Collected Stories: Memoirs – John Cage and David Lang at Carnegie Hall
When I started this blog, the idea was to subsume all of my informal musicological endeavors under one online umbrella: thoughts about cultural and musicological issues, conference writeups, reviews and thoughts on contemporary classical music, and my love of Phish and the Grateful Dead. At a certain point, a number of those enterprises found other recourses, I got distracted by comprehensive exams and dissertation writing, I got lazy, and I started re-obsessing over Phish. Smooth Atonal Sound followed its namesake and became a Phish blog for a couple years. But there’s a reason I chose that particular Phish lyric as my online presence — it is one of the only Phish lyrics to use a word directly from my academic field (“atonal”) and represents my scholarly passion, post-tonal music of the 20th and 21st century. To continue with another quote from the same song, “this isn’t who it would be, if it wasn’t who it is.” And this IS me, musically speaking.
Returning then to my roots, and just to be writing more often, I’m going back to reviewing classical concerts, writing thoughts on music popular and classical, and all sorts of other non-Phishy things. And Phishy things still. Let me know if you hate it. Without further ado…a concert review of aleatory music. With free drinks.
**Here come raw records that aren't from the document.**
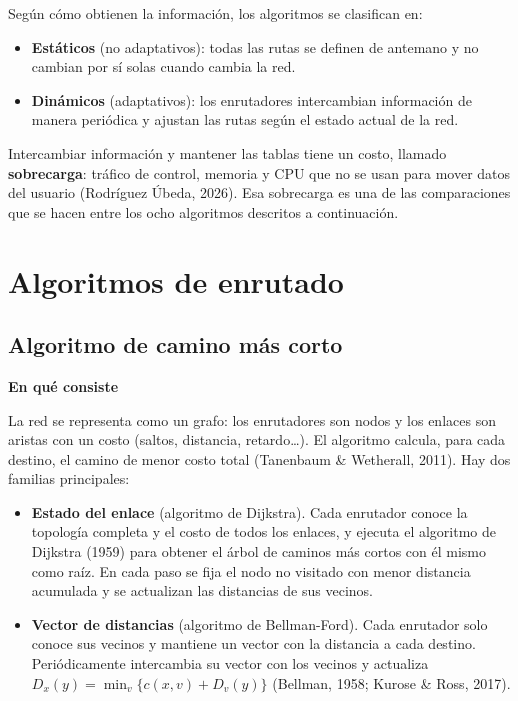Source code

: \documentclass[12pt,letterpaper]{article}
\newcommand{\rub}[1]{\par\medskip\noindent\textbf{#1}\par\nopagebreak}
\begin{document}
Según cómo obtienen la información, los algoritmos se clasifican en:
\begin{itemize}[itemsep=2pt]
\item \textbf{Estáticos} (no adaptativos): todas las rutas se definen de antemano y no cambian por sí solas cuando cambia la red.
\item \textbf{Dinámicos} (adaptativos): los enrutadores intercambian información de manera periódica y ajustan las rutas según el estado actual de la red.
\end{itemize}
Intercambiar información y mantener las tablas tiene un costo, llamado \textbf{sobrecarga}: tráfico de control, memoria y CPU que no se usan para mover datos del usuario (Rodríguez Úbeda, 2026). Esa sobrecarga es una de las comparaciones que se hacen entre los ocho algoritmos descritos a continuación.

\section{Algoritmos de enrutado}

\subsection{Algoritmo de camino más corto}
\rub{En qué consiste}
La red se representa como un grafo: los enrutadores son nodos y los enlaces son aristas con un costo (saltos, distancia, retardo\ldots). El algoritmo calcula, para cada destino, el camino de menor costo total (Tanenbaum \& Wetherall, 2011). Hay dos familias principales:
\begin{itemize}[itemsep=3pt]
\item \textbf{Estado del enlace} (algoritmo de Dijkstra). Cada enrutador conoce la topología completa y el costo de todos los enlaces, y ejecuta el algoritmo de Dijkstra (1959) para obtener el árbol de caminos más cortos con él mismo como raíz. En cada paso se fija el nodo no visitado con menor distancia acumulada y se actualizan las distancias de sus vecinos.
\item \textbf{Vector de distancias} (algoritmo de Bellman-Ford). Cada enrutador solo conoce sus vecinos y mantiene un vector con la distancia a cada destino. Periódicamente intercambia su vector con los vecinos y actualiza $D_x(y) = \min_v \{c(x,v) + D_v(y)\}$ (Bellman, 1958; Kurose \& Ross, 2017).
\end{itemize}
\end{document}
Certain aspects of John Cage’s music have gotten played out, for lack of a better term. Cage was something of a raconteur in the 20th century, bringing performance art into the realm of concert music, and creating a space where literally anything could become a musical performance. Literally, anything: his piece 0’00”, designed as a sequel to his most infamous piece 4’33” and dedicated to fellow Fluxus composer Yoko Ono (who also, you may have heard, dated a Beatle), merely required that the performer perform a distinct act. I’ve done performances of the piece where I’ve written an email to my students.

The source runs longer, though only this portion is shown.